--- DATA ---

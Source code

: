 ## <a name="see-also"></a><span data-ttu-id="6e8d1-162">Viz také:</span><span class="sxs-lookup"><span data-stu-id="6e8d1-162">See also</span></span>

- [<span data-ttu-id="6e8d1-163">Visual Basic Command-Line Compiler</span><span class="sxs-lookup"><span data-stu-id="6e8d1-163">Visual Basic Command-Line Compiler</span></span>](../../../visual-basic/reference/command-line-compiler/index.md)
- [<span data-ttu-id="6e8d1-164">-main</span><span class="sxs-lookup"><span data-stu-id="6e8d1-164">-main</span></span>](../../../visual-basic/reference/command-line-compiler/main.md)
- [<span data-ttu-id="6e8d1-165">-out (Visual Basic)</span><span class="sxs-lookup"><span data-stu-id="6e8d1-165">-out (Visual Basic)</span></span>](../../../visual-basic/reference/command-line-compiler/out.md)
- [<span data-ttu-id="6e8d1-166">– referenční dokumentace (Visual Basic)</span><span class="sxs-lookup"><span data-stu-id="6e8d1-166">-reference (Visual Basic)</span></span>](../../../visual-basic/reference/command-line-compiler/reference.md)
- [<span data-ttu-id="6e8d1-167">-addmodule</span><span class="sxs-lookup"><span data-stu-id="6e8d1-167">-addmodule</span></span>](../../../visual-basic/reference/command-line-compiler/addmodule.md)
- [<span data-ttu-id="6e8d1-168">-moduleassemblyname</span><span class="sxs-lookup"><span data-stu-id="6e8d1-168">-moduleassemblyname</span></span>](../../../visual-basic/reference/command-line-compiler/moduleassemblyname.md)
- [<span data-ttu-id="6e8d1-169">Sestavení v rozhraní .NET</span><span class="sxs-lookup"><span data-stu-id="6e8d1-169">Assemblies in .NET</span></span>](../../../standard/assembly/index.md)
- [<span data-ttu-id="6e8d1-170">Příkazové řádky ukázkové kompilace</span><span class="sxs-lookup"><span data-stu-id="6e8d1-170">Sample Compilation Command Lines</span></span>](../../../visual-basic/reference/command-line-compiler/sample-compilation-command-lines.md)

---

- _EXERCISE_
An exact copy of all the records is the only acceptable answer.

- _ANSWER_
Source code

: ## <a name="see-also"></a><span data-ttu-id="6e8d1-162">Viz také:</span><span class="sxs-lookup"><span data-stu-id="6e8d1-162">See also</span></span>

- [<span data-ttu-id="6e8d1-163">Visual Basic Command-Line Compiler</span><span class="sxs-lookup"><span data-stu-id="6e8d1-163">Visual Basic Command-Line Compiler</span></span>](../../../visual-basic/reference/command-line-compiler/index.md)
- [<span data-ttu-id="6e8d1-164">-main</span><span class="sxs-lookup"><span data-stu-id="6e8d1-164">-main</span></span>](../../../visual-basic/reference/command-line-compiler/main.md)
- [<span data-ttu-id="6e8d1-165">-out (Visual Basic)</span><span class="sxs-lookup"><span data-stu-id="6e8d1-165">-out (Visual Basic)</span></span>](../../../visual-basic/reference/command-line-compiler/out.md)
- [<span data-ttu-id="6e8d1-166">– referenční dokumentace (Visual Basic)</span><span class="sxs-lookup"><span data-stu-id="6e8d1-166">-reference (Visual Basic)</span></span>](../../../visual-basic/reference/command-line-compiler/reference.md)
- [<span data-ttu-id="6e8d1-167">-addmodule</span><span class="sxs-lookup"><span data-stu-id="6e8d1-167">-addmodule</span></span>](../../../visual-basic/reference/command-line-compiler/addmodule.md)
- [<span data-ttu-id="6e8d1-168">-moduleassemblyname</span><span class="sxs-lookup"><span data-stu-id="6e8d1-168">-moduleassemblyname</span></span>](../../../visual-basic/reference/command-line-compiler/moduleassemblyname.md)
- [<span data-ttu-id="6e8d1-169">Sestavení v rozhraní .NET</span><span class="sxs-lookup"><span data-stu-id="6e8d1-169">Assemblies in .NET</span></span>](../../../standard/assembly/index.md)
- [<span data-ttu-id="6e8d1-170">Příkazové řádky ukázkové kompilace</span><span class="sxs-lookup"><span data-stu-id="6e8d1-170">Sample Compilation Command Lines</span></span>](../../../visual-basic/reference/command-line-compiler/sample-compilation-command-lines.md)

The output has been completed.